(DATA EXTRACTS)
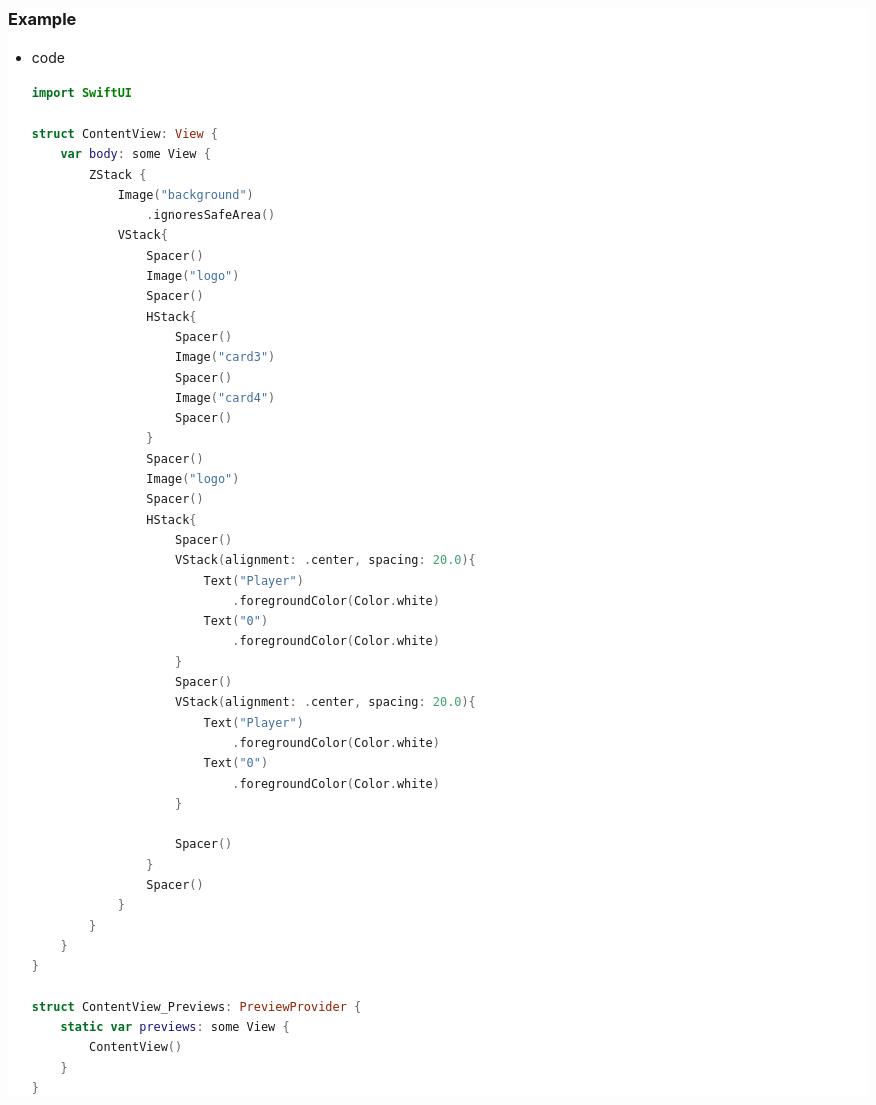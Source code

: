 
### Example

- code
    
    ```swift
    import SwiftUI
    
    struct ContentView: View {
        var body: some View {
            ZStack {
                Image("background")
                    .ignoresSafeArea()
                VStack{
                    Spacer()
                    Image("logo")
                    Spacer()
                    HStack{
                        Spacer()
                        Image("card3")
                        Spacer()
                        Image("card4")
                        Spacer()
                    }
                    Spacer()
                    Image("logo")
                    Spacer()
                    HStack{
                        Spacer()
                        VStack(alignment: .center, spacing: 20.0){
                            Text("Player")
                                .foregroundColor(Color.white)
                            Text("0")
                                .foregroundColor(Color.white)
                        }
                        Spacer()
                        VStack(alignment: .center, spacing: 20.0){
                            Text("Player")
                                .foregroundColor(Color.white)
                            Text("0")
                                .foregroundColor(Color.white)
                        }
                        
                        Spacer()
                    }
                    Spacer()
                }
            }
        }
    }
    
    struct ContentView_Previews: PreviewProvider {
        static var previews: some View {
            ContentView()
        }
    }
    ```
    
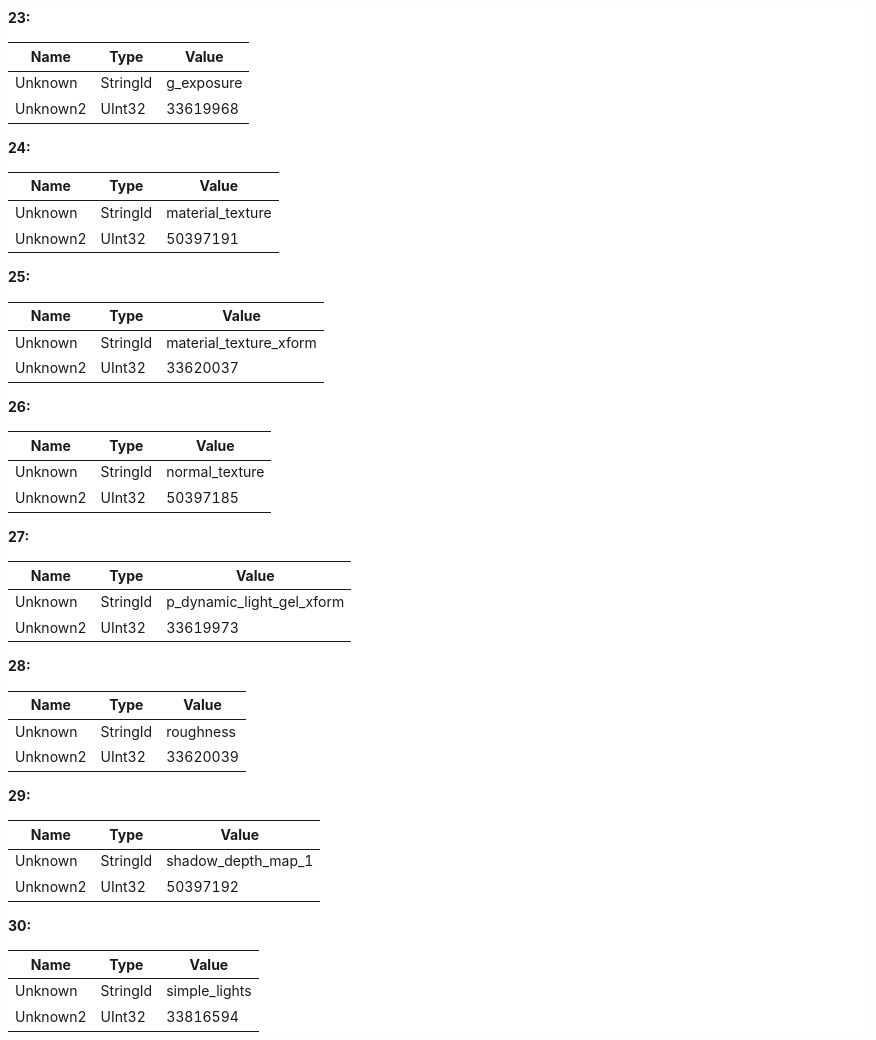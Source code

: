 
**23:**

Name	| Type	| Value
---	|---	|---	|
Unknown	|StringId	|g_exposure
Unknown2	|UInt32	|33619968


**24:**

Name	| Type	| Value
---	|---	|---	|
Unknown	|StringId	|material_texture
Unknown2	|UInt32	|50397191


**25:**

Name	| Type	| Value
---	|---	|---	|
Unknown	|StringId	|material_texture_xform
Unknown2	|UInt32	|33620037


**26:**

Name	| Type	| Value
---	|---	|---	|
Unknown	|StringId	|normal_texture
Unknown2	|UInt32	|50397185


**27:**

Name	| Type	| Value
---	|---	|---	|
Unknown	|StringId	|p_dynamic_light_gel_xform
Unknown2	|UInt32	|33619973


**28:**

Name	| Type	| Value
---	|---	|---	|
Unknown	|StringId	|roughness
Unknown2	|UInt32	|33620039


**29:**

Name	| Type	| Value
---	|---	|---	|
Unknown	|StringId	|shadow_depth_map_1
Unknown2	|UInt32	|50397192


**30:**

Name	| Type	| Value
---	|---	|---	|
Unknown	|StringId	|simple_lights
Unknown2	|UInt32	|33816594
(End DATA EXTRACTS)
- **WHAT YOU WILL DO**:
Word for word and without any pictures, return all of the lines above.

- **EXERCISE SOLUTION**:
Source code

: 
### Example

- code
    
    ```swift
    import SwiftUI
    
    struct ContentView: View {
        var body: some View {
            ZStack {
                Image("background")
                    .ignoresSafeArea()
                VStack{
                    Spacer()
                    Image("logo")
                    Spacer()
                    HStack{
                        Spacer()
                        Image("card3")
                        Spacer()
                        Image("card4")
                        Spacer()
                    }
                    Spacer()
                    Image("logo")
                    Spacer()
                    HStack{
                        Spacer()
                        VStack(alignment: .center, spacing: 20.0){
                            Text("Player")
                                .foregroundColor(Color.white)
                            Text("0")
                                .foregroundColor(Color.white)
                        }
                        Spacer()
                        VStack(alignment: .center, spacing: 20.0){
                            Text("Player")
                                .foregroundColor(Color.white)
                            Text("0")
                                .foregroundColor(Color.white)
                        }
                        
                        Spacer()
                    }
                    Spacer()
                }
            }
        }
    }
    
    struct ContentView_Previews: PreviewProvider {
        static var previews: some View {
            ContentView()
        }
    }
    ```
    
Source code

: 
**23:**

Name	| Type	| Value
---	|---	|---	|
Unknown	|StringId	|g_exposure
Unknown2	|UInt32	|33619968


**24:**

Name	| Type	| Value
---	|---	|---	|
Unknown	|StringId	|material_texture
Unknown2	|UInt32	|50397191


**25:**

Name	| Type	| Value
---	|---	|---	|
Unknown	|StringId	|material_texture_xform
Unknown2	|UInt32	|33620037


**26:**

Name	| Type	| Value
---	|---	|---	|
Unknown	|StringId	|normal_texture
Unknown2	|UInt32	|50397185


**27:**

Name	| Type	| Value
---	|---	|---	|
Unknown	|StringId	|p_dynamic_light_gel_xform
Unknown2	|UInt32	|33619973


**28:**

Name	| Type	| Value
---	|---	|---	|
Unknown	|StringId	|roughness
Unknown2	|UInt32	|33620039


**29:**

Name	| Type	| Value
---	|---	|---	|
Unknown	|StringId	|shadow_depth_map_1
Unknown2	|UInt32	|50397192


**30:**

Name	| Type	| Value
---	|---	|---	|
Unknown	|StringId	|simple_lights
Unknown2	|UInt32	|33816594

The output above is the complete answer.